Across the entries below, how many lines contain the word "effet"? Give the number alone.

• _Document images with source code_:
'''

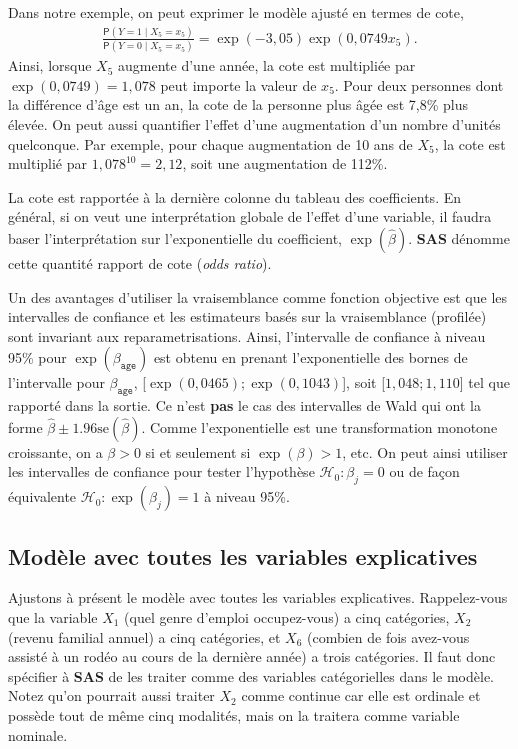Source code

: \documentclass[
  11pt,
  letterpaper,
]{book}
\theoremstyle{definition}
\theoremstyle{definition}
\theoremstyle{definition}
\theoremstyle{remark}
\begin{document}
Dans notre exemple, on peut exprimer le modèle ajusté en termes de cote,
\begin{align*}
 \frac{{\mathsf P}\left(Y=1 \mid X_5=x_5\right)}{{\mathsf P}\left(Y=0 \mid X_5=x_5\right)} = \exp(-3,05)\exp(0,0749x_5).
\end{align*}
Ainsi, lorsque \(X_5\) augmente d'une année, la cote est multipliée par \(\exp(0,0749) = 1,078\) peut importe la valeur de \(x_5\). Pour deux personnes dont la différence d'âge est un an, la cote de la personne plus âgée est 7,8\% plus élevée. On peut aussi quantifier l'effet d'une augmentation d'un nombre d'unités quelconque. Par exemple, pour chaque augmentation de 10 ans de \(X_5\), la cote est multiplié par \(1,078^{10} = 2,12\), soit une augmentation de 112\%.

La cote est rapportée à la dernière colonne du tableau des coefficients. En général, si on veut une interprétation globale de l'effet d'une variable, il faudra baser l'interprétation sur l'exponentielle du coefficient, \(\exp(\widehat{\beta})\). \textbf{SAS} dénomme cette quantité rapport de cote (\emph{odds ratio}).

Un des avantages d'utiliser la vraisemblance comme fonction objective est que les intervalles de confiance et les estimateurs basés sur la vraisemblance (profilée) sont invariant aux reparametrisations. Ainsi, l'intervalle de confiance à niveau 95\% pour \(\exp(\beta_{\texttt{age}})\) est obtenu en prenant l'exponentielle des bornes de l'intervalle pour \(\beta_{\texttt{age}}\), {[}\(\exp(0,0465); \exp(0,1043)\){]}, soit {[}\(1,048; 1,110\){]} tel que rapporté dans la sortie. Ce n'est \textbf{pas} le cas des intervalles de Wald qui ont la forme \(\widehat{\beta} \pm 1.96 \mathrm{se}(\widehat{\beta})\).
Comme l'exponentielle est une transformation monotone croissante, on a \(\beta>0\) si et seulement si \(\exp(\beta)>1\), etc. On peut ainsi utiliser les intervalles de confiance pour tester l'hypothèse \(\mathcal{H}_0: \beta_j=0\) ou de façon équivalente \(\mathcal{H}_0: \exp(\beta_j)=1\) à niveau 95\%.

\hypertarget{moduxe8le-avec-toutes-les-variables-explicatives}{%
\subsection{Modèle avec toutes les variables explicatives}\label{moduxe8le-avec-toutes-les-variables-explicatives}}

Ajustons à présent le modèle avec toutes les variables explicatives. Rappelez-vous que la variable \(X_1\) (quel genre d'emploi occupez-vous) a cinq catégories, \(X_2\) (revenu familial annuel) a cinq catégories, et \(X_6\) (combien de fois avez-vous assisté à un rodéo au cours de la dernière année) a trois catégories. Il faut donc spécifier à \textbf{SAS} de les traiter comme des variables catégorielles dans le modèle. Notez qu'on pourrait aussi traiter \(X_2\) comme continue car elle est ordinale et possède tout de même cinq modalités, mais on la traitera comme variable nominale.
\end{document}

'''

• _Answer section_: 2